▶ **ACTIVITY**
Go through the following data and transcribe exactly the stretch of lines from the one holding "Industrial Mentor's Report" to the one holding "I confirm /", both included.
====== SUPPLIED DATA ======
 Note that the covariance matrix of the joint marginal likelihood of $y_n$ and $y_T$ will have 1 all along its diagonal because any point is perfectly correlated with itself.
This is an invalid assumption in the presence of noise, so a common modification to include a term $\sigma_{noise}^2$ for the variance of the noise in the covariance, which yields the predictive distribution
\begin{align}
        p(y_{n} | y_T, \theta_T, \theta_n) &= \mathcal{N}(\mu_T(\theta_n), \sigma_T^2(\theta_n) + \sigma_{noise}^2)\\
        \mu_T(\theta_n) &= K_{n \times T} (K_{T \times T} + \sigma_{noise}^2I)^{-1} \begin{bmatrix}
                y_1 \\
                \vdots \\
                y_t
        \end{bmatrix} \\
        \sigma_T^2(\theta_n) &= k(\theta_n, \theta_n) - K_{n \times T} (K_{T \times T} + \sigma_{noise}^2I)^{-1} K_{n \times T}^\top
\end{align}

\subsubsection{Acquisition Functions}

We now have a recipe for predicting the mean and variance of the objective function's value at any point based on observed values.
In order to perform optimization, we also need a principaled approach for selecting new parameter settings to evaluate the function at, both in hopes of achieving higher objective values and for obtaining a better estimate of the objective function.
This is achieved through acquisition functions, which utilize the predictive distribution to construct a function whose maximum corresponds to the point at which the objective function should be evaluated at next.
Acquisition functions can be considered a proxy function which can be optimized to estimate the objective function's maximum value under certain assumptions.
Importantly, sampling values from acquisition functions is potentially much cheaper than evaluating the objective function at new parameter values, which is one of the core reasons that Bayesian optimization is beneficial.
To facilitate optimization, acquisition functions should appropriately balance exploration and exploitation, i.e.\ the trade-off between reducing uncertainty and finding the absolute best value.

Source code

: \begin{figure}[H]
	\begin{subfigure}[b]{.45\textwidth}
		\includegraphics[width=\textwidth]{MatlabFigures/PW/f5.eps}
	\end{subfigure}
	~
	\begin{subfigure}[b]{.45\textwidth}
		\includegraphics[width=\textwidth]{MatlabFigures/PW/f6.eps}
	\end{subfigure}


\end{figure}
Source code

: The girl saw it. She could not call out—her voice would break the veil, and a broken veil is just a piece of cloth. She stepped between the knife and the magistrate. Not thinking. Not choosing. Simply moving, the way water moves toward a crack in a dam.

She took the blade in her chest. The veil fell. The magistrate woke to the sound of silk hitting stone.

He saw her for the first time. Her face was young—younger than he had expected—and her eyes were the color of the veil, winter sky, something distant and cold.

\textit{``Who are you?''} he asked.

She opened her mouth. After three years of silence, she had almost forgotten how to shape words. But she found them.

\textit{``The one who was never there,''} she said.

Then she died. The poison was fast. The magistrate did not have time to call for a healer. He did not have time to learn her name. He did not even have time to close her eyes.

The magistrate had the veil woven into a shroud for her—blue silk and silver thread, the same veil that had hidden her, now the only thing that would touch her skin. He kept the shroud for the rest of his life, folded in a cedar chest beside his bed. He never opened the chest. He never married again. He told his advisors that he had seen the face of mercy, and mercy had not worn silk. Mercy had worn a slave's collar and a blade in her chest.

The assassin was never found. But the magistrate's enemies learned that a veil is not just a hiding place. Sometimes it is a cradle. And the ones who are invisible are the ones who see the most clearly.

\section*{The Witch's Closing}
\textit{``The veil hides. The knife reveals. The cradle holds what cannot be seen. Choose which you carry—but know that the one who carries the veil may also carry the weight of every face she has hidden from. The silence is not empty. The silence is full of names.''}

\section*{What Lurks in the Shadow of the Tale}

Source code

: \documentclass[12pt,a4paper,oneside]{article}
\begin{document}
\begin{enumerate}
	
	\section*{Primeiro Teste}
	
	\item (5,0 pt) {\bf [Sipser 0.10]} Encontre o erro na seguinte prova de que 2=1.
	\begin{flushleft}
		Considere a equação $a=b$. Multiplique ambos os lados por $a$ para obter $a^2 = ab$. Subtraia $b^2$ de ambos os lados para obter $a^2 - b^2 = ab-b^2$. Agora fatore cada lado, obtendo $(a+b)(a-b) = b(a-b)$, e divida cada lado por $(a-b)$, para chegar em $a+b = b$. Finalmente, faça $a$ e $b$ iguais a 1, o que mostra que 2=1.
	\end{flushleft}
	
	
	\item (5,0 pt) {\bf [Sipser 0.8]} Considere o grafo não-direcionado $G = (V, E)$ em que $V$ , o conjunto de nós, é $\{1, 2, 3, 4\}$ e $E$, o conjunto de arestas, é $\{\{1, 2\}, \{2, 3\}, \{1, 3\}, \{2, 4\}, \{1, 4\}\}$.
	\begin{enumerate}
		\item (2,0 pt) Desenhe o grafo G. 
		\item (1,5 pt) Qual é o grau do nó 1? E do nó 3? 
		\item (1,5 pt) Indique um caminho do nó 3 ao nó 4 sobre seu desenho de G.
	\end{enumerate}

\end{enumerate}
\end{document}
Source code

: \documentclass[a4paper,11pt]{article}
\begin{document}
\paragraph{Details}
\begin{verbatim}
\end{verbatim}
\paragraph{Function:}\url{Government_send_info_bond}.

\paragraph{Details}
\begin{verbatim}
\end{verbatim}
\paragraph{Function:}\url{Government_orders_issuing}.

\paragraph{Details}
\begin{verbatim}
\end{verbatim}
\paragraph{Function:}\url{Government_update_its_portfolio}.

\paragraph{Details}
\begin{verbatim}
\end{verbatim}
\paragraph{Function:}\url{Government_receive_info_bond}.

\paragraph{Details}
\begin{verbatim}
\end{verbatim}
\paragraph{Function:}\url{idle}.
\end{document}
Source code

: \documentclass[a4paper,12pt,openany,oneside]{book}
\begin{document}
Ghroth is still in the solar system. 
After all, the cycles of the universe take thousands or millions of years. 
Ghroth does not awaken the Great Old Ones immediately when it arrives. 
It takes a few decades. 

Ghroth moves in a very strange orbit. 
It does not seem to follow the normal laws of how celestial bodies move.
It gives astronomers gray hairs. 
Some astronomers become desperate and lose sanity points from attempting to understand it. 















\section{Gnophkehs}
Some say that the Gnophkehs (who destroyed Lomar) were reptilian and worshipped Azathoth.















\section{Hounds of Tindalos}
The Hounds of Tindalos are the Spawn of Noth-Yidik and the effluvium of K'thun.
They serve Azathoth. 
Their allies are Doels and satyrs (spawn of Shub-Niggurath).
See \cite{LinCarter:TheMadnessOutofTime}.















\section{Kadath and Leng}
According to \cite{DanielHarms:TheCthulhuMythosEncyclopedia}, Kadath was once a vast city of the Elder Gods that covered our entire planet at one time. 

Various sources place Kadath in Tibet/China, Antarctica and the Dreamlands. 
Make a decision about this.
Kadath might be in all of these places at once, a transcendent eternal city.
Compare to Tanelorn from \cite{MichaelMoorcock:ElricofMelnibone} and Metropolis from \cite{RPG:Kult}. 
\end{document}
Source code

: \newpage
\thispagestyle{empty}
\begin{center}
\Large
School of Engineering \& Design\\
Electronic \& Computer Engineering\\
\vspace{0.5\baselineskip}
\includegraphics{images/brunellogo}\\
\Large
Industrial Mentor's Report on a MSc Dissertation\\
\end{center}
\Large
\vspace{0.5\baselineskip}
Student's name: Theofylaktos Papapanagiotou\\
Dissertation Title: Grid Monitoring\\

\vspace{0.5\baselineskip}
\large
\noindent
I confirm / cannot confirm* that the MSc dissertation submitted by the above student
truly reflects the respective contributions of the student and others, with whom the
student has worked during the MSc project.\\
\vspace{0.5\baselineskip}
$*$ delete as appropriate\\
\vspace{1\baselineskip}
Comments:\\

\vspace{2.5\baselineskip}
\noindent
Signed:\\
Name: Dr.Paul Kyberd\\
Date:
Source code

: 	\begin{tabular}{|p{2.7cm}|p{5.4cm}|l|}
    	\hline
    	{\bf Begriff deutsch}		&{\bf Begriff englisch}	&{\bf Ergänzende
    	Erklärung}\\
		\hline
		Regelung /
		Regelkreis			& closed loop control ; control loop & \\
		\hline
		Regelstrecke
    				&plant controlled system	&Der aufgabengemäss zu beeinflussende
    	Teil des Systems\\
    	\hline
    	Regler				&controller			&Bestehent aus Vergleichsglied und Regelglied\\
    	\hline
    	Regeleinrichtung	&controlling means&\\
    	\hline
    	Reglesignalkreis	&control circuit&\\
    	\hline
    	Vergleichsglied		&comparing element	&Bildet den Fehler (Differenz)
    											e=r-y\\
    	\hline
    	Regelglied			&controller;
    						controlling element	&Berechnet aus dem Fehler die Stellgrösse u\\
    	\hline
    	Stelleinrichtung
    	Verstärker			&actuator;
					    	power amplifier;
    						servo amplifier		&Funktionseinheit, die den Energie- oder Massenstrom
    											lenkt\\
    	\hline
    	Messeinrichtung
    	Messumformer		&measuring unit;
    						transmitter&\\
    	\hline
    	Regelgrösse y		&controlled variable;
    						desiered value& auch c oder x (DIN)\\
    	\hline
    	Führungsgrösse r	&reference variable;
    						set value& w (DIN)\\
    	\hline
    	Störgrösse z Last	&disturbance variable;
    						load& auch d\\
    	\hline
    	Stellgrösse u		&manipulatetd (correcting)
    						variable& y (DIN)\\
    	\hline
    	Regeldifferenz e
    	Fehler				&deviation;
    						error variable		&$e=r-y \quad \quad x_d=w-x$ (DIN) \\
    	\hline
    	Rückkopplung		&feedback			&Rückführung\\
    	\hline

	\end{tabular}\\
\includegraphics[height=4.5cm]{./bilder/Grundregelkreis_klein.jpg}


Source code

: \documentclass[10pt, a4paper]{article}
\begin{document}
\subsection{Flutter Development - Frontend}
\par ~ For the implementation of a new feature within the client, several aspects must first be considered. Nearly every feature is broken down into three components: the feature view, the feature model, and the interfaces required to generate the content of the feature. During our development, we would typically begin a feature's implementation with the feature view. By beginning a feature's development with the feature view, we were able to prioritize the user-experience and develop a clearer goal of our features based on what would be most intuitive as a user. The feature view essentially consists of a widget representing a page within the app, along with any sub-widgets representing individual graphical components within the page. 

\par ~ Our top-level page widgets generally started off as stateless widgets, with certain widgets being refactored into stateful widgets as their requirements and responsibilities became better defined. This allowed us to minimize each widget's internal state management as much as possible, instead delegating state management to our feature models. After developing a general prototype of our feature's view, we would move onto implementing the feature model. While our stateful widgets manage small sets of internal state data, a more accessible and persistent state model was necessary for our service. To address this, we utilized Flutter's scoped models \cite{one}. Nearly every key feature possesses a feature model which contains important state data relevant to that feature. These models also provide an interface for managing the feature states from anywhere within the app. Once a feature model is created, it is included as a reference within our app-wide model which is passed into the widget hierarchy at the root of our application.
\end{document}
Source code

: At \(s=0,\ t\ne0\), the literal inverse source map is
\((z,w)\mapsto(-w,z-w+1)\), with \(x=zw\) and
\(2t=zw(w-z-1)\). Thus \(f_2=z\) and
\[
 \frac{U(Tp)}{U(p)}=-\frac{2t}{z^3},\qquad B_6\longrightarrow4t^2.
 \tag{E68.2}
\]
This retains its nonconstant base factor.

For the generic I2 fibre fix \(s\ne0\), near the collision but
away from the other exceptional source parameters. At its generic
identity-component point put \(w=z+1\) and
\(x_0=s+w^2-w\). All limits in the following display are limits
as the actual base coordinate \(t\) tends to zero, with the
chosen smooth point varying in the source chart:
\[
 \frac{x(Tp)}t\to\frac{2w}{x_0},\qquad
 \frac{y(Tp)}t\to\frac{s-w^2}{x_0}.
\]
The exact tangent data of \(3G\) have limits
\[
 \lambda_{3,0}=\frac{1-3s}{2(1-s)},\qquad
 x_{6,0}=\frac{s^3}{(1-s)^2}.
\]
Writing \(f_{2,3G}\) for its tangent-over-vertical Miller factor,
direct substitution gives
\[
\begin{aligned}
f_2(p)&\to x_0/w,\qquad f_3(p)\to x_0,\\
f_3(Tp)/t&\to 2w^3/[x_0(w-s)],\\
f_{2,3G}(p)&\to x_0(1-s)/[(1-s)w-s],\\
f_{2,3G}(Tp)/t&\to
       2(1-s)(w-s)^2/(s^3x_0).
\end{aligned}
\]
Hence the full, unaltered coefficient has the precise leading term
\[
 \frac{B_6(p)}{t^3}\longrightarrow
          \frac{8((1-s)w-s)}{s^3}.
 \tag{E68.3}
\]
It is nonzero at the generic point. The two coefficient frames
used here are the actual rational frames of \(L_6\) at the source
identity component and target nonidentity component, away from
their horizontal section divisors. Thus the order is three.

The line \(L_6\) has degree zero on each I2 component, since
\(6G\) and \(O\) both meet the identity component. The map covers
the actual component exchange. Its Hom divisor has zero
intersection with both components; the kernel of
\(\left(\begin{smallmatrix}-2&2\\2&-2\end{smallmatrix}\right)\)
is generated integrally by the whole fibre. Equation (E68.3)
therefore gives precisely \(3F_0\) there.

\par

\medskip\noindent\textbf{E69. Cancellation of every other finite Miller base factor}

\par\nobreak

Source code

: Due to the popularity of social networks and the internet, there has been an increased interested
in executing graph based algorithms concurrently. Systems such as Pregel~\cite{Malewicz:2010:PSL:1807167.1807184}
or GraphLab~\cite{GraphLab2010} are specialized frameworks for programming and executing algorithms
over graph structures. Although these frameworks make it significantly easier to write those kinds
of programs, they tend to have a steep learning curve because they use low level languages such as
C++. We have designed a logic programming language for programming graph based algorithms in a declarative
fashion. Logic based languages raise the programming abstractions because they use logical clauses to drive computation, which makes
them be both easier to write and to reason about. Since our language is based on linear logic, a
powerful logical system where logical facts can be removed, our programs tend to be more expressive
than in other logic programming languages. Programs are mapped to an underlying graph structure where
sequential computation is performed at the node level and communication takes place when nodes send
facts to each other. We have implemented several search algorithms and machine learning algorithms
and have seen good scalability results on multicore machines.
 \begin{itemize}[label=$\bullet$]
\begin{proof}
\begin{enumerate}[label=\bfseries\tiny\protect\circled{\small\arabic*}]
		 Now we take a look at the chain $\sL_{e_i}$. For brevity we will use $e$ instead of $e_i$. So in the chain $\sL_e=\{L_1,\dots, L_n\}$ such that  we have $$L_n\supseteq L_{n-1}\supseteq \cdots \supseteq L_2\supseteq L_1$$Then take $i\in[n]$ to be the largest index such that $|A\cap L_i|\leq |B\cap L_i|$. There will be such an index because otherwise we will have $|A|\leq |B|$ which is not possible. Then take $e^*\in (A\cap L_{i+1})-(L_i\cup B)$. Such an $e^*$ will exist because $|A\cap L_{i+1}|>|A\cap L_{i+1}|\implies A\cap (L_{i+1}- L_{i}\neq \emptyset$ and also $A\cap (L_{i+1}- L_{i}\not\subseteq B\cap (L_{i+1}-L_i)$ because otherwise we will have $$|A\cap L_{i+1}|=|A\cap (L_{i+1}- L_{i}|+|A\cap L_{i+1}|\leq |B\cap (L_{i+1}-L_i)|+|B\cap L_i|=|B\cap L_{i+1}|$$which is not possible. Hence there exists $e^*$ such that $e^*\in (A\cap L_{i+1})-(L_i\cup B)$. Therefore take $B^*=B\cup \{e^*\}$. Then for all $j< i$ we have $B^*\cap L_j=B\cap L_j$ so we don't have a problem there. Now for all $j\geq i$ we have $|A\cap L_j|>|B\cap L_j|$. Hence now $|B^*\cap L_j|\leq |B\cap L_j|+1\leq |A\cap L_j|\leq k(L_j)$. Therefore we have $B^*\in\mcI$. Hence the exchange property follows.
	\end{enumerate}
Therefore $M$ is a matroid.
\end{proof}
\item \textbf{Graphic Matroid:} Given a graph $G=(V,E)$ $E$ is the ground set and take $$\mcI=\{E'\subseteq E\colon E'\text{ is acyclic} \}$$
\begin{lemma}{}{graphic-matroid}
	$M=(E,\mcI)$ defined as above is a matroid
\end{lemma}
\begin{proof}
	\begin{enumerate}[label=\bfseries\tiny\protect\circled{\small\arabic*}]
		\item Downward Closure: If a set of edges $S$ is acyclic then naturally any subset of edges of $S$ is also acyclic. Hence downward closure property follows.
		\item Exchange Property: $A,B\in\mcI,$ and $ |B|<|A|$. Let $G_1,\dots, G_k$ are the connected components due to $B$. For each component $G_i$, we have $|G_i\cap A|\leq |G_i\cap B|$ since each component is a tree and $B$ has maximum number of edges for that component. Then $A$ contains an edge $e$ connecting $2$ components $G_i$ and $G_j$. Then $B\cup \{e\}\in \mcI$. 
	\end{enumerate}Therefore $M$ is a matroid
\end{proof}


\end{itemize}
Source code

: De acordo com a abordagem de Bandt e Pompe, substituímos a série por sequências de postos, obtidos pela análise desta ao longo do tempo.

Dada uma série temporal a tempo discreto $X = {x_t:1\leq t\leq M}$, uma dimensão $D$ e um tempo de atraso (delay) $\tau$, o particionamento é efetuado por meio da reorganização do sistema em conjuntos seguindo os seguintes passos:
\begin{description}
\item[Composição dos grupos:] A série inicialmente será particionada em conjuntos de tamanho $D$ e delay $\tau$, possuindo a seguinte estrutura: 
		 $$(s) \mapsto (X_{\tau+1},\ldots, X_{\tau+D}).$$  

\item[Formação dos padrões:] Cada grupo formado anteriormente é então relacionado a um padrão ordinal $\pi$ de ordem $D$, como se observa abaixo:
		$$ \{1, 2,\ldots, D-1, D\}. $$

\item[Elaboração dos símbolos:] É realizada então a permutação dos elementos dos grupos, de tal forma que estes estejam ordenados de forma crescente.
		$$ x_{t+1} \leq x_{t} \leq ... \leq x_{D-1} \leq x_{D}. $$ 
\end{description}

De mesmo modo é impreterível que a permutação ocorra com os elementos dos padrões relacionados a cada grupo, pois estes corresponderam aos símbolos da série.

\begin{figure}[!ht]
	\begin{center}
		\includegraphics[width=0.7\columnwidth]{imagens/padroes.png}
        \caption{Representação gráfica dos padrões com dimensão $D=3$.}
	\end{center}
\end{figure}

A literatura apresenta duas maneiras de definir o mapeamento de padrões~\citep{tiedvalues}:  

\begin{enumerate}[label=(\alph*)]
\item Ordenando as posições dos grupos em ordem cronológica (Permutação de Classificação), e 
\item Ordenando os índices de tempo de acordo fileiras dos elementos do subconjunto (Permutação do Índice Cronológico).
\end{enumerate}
======
▶ **REPLY TO THE TASK**
Industrial Mentor's Report on a MSc Dissertation\\
\end{center}
\Large
\vspace{0.5\baselineskip}
Student's name: Theofylaktos Papapanagiotou\\
Dissertation Title: Grid Monitoring\\

\vspace{0.5\baselineskip}
\large
\noindent
I confirm / cannot confirm* that the MSc dissertation submitted by the above student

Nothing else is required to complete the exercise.